## Problem statement
A copy is needed of each line in the records that has the word "very".

## Data records

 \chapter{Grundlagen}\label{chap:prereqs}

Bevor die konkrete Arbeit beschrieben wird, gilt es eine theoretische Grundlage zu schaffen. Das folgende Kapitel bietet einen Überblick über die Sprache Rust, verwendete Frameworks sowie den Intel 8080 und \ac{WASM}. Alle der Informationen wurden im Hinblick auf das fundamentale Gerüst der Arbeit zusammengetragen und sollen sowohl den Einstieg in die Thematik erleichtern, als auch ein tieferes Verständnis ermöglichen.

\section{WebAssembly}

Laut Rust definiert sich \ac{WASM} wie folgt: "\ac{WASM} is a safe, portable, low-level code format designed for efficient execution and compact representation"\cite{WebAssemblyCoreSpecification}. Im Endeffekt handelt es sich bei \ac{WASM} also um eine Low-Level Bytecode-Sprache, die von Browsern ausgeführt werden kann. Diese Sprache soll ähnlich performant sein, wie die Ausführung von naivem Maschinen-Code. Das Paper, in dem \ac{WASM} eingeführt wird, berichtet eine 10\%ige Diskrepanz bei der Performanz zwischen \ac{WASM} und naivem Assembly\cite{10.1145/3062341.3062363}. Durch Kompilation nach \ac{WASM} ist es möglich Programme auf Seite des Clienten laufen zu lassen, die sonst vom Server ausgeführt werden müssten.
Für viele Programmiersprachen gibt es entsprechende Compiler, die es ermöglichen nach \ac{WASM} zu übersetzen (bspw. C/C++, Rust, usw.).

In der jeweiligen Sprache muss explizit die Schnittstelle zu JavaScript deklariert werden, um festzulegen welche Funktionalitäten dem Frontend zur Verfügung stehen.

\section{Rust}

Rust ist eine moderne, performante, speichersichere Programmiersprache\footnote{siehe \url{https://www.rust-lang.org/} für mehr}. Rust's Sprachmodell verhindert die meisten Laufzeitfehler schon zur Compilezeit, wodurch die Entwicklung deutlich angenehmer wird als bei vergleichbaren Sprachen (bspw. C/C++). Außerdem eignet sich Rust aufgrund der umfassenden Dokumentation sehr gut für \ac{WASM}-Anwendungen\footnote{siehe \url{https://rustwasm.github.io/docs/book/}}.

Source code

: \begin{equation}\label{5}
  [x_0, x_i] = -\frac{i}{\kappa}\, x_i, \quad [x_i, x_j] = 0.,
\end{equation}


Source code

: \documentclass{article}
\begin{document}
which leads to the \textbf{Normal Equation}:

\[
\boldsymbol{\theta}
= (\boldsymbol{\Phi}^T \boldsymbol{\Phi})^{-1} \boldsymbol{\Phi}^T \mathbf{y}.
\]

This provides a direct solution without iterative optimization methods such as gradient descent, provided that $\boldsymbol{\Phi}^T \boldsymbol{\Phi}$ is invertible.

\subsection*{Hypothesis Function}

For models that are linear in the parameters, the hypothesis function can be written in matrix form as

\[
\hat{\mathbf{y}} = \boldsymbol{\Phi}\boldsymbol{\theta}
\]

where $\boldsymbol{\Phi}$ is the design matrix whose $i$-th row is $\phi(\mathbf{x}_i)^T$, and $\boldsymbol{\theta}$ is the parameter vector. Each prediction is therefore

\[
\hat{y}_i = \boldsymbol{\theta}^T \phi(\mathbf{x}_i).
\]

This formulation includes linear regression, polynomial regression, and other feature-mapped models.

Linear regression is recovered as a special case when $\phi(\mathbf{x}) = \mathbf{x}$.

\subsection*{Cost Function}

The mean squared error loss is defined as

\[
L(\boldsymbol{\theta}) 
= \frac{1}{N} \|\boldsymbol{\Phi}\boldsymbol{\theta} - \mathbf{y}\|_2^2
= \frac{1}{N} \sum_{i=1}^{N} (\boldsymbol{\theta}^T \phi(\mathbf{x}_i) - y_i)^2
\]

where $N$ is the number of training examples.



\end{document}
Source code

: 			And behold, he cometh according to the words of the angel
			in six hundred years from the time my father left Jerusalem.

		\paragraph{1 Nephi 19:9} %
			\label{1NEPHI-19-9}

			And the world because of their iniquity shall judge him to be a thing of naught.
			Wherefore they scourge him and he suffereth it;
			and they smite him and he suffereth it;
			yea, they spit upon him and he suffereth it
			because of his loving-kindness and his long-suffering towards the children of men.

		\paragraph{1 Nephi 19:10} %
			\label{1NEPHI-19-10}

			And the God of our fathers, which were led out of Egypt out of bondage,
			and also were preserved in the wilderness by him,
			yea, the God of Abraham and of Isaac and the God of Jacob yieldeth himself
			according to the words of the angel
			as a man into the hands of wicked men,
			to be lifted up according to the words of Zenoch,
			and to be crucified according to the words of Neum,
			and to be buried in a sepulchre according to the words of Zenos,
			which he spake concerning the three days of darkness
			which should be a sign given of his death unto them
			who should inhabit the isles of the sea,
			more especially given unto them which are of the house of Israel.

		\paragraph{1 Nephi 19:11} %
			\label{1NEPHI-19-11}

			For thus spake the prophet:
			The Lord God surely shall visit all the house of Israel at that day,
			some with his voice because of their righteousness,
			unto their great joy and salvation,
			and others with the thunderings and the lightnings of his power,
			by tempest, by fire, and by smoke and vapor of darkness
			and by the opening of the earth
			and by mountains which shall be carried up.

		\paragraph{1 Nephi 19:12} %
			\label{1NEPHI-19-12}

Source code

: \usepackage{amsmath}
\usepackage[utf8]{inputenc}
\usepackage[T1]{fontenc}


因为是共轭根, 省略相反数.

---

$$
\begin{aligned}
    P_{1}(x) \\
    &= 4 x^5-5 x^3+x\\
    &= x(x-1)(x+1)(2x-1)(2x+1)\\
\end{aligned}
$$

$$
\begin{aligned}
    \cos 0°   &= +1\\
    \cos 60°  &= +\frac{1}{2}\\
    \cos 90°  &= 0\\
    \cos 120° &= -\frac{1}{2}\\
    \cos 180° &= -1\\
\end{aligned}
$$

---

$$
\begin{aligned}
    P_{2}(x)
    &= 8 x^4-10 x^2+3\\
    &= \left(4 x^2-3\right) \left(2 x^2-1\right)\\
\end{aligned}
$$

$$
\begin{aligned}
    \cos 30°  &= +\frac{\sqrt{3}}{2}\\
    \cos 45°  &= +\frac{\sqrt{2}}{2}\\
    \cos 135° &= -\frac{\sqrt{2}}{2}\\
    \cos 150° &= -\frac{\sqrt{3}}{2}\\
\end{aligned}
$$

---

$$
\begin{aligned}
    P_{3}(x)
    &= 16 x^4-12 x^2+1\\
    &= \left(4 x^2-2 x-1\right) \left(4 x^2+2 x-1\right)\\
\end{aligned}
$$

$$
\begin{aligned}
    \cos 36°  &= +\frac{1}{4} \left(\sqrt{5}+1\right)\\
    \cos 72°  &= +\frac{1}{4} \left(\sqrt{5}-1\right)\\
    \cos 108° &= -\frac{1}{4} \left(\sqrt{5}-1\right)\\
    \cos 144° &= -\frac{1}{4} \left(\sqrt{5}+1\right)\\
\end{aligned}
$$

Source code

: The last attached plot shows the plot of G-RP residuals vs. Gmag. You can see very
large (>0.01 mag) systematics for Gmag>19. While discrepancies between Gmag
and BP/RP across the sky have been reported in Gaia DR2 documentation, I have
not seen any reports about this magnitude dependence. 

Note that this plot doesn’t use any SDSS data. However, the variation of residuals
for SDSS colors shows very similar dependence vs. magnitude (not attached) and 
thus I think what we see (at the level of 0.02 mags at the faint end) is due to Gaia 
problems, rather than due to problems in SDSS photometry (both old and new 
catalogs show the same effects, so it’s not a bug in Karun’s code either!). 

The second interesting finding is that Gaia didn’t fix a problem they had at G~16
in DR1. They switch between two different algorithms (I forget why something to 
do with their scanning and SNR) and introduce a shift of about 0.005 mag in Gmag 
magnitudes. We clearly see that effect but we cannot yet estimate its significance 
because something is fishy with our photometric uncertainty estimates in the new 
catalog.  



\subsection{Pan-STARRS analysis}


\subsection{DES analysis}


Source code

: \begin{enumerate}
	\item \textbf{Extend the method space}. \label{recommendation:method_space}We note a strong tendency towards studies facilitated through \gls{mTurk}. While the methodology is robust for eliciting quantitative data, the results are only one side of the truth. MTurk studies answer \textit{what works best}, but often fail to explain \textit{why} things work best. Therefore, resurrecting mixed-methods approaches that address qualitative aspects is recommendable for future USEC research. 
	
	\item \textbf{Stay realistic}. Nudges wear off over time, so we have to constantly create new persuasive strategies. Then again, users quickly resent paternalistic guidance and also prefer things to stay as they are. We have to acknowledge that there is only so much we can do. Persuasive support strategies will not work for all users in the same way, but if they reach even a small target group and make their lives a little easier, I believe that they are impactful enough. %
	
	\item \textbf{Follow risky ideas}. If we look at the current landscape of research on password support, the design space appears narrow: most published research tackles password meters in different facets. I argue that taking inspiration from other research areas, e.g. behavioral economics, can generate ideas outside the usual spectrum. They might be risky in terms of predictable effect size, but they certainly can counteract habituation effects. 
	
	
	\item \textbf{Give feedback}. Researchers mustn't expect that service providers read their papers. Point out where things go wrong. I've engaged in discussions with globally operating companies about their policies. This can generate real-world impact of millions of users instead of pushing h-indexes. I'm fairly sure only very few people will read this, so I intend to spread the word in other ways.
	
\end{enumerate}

## Reply
: The last attached plot shows the plot of G-RP residuals vs. Gmag. You can see very
for SDSS colors shows very similar dependence vs. magnitude (not attached) and 
	\item \textbf{Give feedback}. Researchers mustn't expect that service providers read their papers. Point out where things go wrong. I've engaged in discussions with globally operating companies about their policies. This can generate real-world impact of millions of users instead of pushing h-indexes. I'm fairly sure only very few people will read this, so I intend to spread the word in other ways.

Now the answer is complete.